To showcase my obtained skills from Google Data Analytics Professional Certificate, this case study is part of the last course (Google Data Analytics Capstone: Complete a Case study). I’ve used the 6 steps in Data Analytics (Ask, Prepare, Process, Analyze, Share, and Act) to complete this case study.
In 2016, Cyclistic launched a successful bike-share offering. Since then, the program has grown to a fleet of 5,824 bicycles that are geotracked and locked into a network of 692 stations across Chicago. The bikes can be unlocked from one station and returned to any other station in the system anytime.
Until now, Cyclistic’s marketing strategy relied on building general awareness and appealing to broad consumer segments. One approach that helped make these things possible was the flexibility of its pricing plans: single-ride passes, full-day passes, and annual memberships. Customers who purchase single-ride or full-day passes are referred to as casual riders. Customers who purchase annual memberships are Cyclistic members.
Cyclistic’s finance analysts have concluded that annual members are much more profitable than casual riders. Although the pricing flexibility helps Cyclistic attract more customers, Moreno believes that maximizing the number of annual members will be key to future growth. Rather than creating a marketing campaign that targets all-new customers, Moreno believes there is a very good chance to convert casual riders into members. She notes that casual riders are already aware of the Cyclistic program and have chosen Cyclistic for their mobility needs.
Lily Moreno - The director of marketing and your manager. Moreno is responsible for the development of campaigns and initiatives to promote the bike-share program.
Cyclistic marketing analytics team - A team of data analysts who are responsible for collecting, analyzing, and reporting data that helps guide Cyclistic marketing strategy.
Cyclistic executive team - The notoriously detail-oriented executive team will decide whether to approve the recommended marketing program.
Design marketing strategies aimed at converting casual riders into annual members. In order to do that, however, the marketing analyst team needs to better understand how annual members and casual riders differ, why casual riders would buy a membership, and how digital media could affect their marketing tactics.
How do annual members and casual riders use Cyclistic bikes differently?
Why would casual riders buy Cyclistic annual memberships?
How can Cyclistic use digital media to influence casual riders to become members?
The data used in this case study is from Cyclistic’s historical trip data and is available here and stored as a zip file.
The license to use this data, under Motivate International Inc., is found here.
Regarding the issues about bias/credibility of the data, ROCCC (Reliable, Original, Comprehensive, Current, Cited) is observed and followed. The data protects the cyclist’s personal data by only providing the ride number.
The data range is from January 2022 to December 2022 to make a 1 year analysis.
Downloaded the data, stored, and extracted it to a folder (CSV), then saved it as .XLSX file in XLSX folder.

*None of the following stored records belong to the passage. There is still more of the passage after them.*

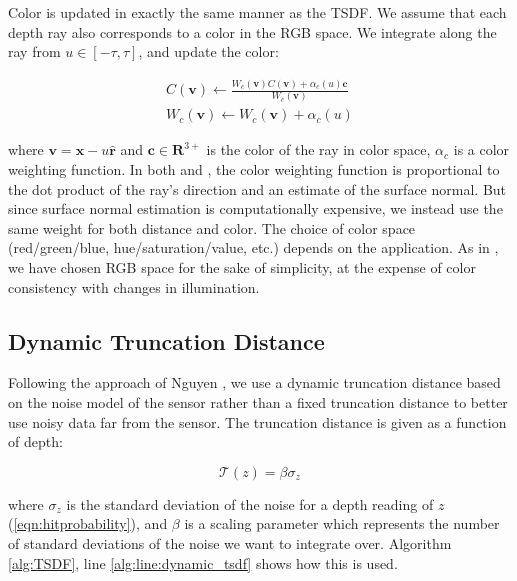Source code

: \documentclass[10pt,twocolumn,letterpaper]{article}
\newcommand{\eref}[1]{(\ref{#1})}
\begin{document}
Color is updated in exactly the same manner as the TSDF. We assume that each
depth ray also corresponds to a color in the RGB space. We integrate along the
ray from $u \in [-\tau, \tau]$, and update the color:

\begin{align}
C(\mathbf{v}) \gets \frac{W_c(\mathbf{v}) C(\mathbf{v}) +
\alpha_c(u) \mathbf{c}}{W_c(\mathbf{v})}
\\
%
W_c(\mathbf{v}) \gets W_c(\mathbf{v}) + \alpha_c(u)
\end{align}

\noindent where $\mathbf{v} = \mathbf{x} - u\mathbf{\hat{r}}$ and $\mathbf{c}
\in \mathbf{R}^{3+}$ is the color of the ray in color space, $\alpha_c$ is a
color weighting function. In both \cite{Bylow2013} and \cite{Whelan2013}, the color weighting function is proportional to the dot
product of the ray's direction and an estimate of the surface normal. But since
surface normal estimation is computationally expensive, we instead use the same
weight for both distance and color. The choice of color space (red/green/blue,
hue/saturation/value, etc.) depends on the application. As in \cite{Bylow2013}, we have chosen RGB space for the sake
of simplicity, at the expense of color consistency with changes in illumination.


\subsection{Dynamic Truncation Distance}
\label{section:dynamic_trunc}
Following the approach of Nguyen \etal\cite{Nguyen2012}, we use a dynamic
truncation distance based on the noise model of the sensor rather than a fixed
truncation distance to better use noisy data far from the sensor. The truncation
distance is given as a function of depth:

\begin{equation} \mathcal{T} (z) = \beta\sigma_{z} \end{equation}

\noindent where $\sigma_{z}$ is the standard deviation of the noise for a depth
reading of $z$ \eref{eqn:hitprobability}, and $\beta$ is a scaling
parameter which represents the number of standard deviations of the noise we
want to integrate over. Algorithm \ref{alg:TSDF}, line
\ref{alg:line:dynamic_tsdf} shows how this is used.
% 
\end{document}
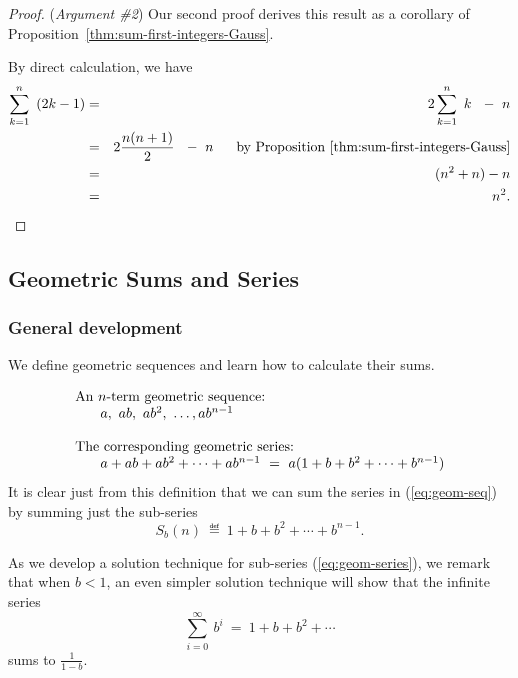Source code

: \medskip

\begin{proof}
({\it Argument \#2})
%
Our second proof derives this result as a corollary of
Proposition~\ref{thm:sum-first-integers-Gauss}.

By direct calculation, we have
\begin{eqnarray*}
\sum_{k=1}^n \ \left( 2k-1 \right)
   & = & 2 \sum_{k=1}^n \ k \ \ - \ n \\
   & = & 2 \frac{n (n+1)}{2} \ \ - \ n \ \ \ \ \mbox{ by
  Proposition~\ref{thm:sum-first-integers-Gauss}} \\
   & = & (n^2 + n) - n \\
   & = & n^2.
\end{eqnarray*}
\end{proof}


\subsection{Geometric Sums and Series}
\label{sec:geometric-sums}

\subsubsection{General development}
\label{sec:general-geometric}

We define geometric sequences and learn how to calculate their sums.

\begin{equation}
\label{eq:geom-seq}
\begin{array}{l}
\mbox{An $n$-term geometric sequence:} \\
\hspace*{.25in}a, \ ab, \ ab^2, \ \ldots, ab^{n-1} \\
\\
\mbox{The corresponding geometric series:} \\
\hspace*{.25in}a + ab + ab^2 + \cdots + ab^{n-1} \ = \
 a (1+ b + b^2 + \cdots + b^{n-1})
\end{array}
\end{equation}
It is clear just from this definition that we can sum the series in
(\ref{eq:geom-seq}) by summing just the sub-series
\begin{equation}
\label{eq:geom-series}
S_{b}(n) \ \eqdef \
1+ b + b^2 + \cdots + b^{n-1}.
\end{equation}

As we develop a solution technique for sub-series
(\ref{eq:geom-series}), we remark that when $b < 1$, an even simpler
solution technique will show that the infinite series
\[ \sum_{i=0}^\infty \ b^i \ = \ 1 + b + b^2 + \cdots \]
sums to $\displaystyle \frac{1}{1-b}$.

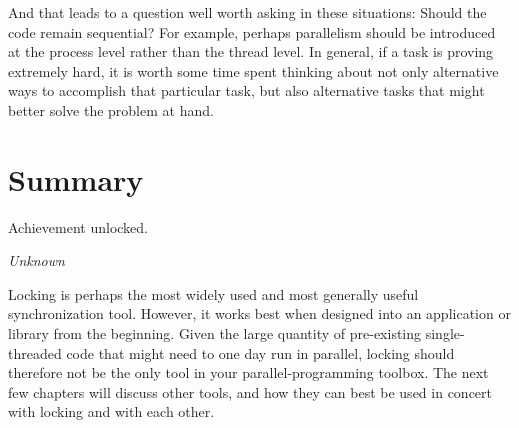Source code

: And that leads to a question well worth asking in these situations:
Should the code remain sequential?
For example, perhaps parallelism should be introduced at the process level
rather than the thread level.
In general, if a task is proving extremely hard, it is worth some time
spent thinking about not only alternative ways to accomplish that
particular task, but also alternative tasks that might better solve
the problem at hand.

\section{Summary}
\label{sec:locking:Summary}
%
\epigraph{Achievement unlocked.}{\emph{Unknown}}

Locking is perhaps the most widely used and most generally useful
synchronization tool.
However, it works best when designed into an application
or library from the beginning.
Given the large quantity of pre-existing single-threaded code that might
need to one day run in parallel, locking should therefore not be the
only tool in your parallel-programming toolbox.
The next few chapters will discuss other tools, and how they can best
be used in concert with locking and with each other.

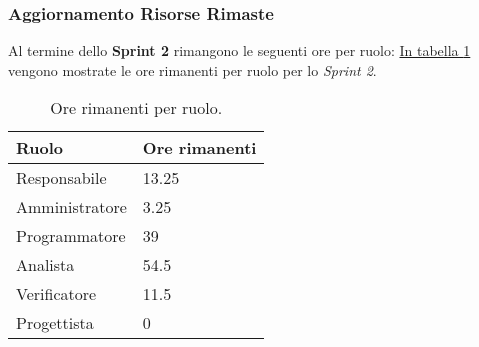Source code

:\subsubsection{Aggiornamento Risorse Rimaste}
Al termine dello \textbf{Sprint 2} rimangono le seguenti ore per ruolo: \hyperref[tab:sprint2_ore_rimanenti]{In tabella \ref{tab:sprint2_ore_rimanenti}} vengono mostrate le ore rimanenti per ruolo per lo \textit{Sprint 2}.

\begin{table}[H]
    \centering
    \begin{tabular}{| l | l |}
    \hline
    \textbf{Ruolo} & 
    \textbf{Ore rimanenti}\\
    \hline
        Responsabile & 13.25\\
    \hline
        Amministratore & 3.25\\
    \hline
        Programmatore & 39\\
    \hline
        Analista & 54.5\\
    \hline
        Verificatore & 11.5\\
    \hline
        Progettista & 0\\
    \hline
    \end{tabular}
    \caption{Ore rimanenti per ruolo.}
    \label{tab:sprint2_ore_rimanenti} 
\end{table}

First, I ensured that there are no typographical errors by filtering each column (except ride_id). Highlighted the columns that were dealing with date & time and used the format type (dd/mm/yyyy h:mm) to ensure all dates are on the right format. For time data, I used the format type ([h]:mm:ss) to ensure data are on the right format. To check for missing data, I highlighted each column and used the =ISBLANK(range) function which returns TRUE if a cell is empty and FALSE otherwise, then used the =COUNTIF(range,criteria) function to see if there are missing cells.
The following steps were made in the 12 sheets (202201 to 202212). I proceeded to make another column called mean_ride_length to calculate the average ride length by using =ABS(D2-C2) function to avoid (-) time error then formatted the column by [h]:mm:ss. After that, I made another column called day_of_week to obtain the day the ride was made using =WEEKDAY(C2,1) function then formatted the column as general (1 = Sunday and 7 = Saturday).
The 12 month data sheets were combined in a new excel file to make the analysis faster and more efficient. The new excel file contains 13 sheets, including the main sheet where pivot tables will be made. Sheets were Main, 202201 until 202212.
In the main sheet, I calculated the average ride length of every month using the average function (=AVERAGE(‘202201’!C:C)) where 202201 corresponds to the month. Then, I used PivotTable and PivotChart Wizard to add the 12 sheets to save time.
During calculation, I followed these steps:
Calculate the average ride_length for members and casual riders. Try rows = member_casual; Values = Average of ride_length.
Calculate the average ride_length for users by day_of_week. Try columns = day_of_week; Rows = member_casual; Values = Average of ride_length.
Calculate the number of rides for users by day_of_week by adding Count of trip_id to Values.
From the pivot table, I visualized the graphs that would be used to answer the business task and additional questions.
In this phase, I will be answering the questions based on my analysis.
- How do annual members and casual riders use Cyclistic bikes differently?
- Why would casual riders buy Cyclistic annual memberships?
- How can Cyclistic use digital media to influence casual riders to become members?